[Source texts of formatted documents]
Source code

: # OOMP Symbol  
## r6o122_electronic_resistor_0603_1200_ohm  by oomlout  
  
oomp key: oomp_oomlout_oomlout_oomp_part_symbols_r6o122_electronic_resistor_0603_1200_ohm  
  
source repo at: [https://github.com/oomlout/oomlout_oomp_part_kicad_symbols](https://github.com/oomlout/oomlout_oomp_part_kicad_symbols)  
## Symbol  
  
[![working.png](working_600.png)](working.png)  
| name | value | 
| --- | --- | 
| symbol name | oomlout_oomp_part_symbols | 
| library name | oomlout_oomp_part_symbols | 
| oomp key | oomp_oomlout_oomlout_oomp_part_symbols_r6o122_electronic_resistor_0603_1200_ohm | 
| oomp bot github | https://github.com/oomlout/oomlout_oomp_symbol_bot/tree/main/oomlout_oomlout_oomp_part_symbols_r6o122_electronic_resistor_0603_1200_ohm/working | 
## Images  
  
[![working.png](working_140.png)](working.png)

- **Work instruction**:
Copy out each entry precisely. Leave nothing out.

- **Output for this task**:
Source code

: # OOMP Symbol  
## r6o122_electronic_resistor_0603_1200_ohm  by oomlout  
  
oomp key: oomp_oomlout_oomlout_oomp_part_symbols_r6o122_electronic_resistor_0603_1200_ohm  
  
source repo at: [https://github.com/oomlout/oomlout_oomp_part_kicad_symbols](https://github.com/oomlout/oomlout_oomp_part_kicad_symbols)  
## Symbol  
  
[![working.png](working_600.png)](working.png)  
| name | value | 
| --- | --- | 
| symbol name | oomlout_oomp_part_symbols | 
| library name | oomlout_oomp_part_symbols | 
| oomp key | oomp_oomlout_oomlout_oomp_part_symbols_r6o122_electronic_resistor_0603_1200_ohm | 
| oomp bot github | https://github.com/oomlout/oomlout_oomp_symbol_bot/tree/main/oomlout_oomlout_oomp_part_symbols_r6o122_electronic_resistor_0603_1200_ohm/working | 
## Images  
  
[![working.png](working_140.png)](working.png)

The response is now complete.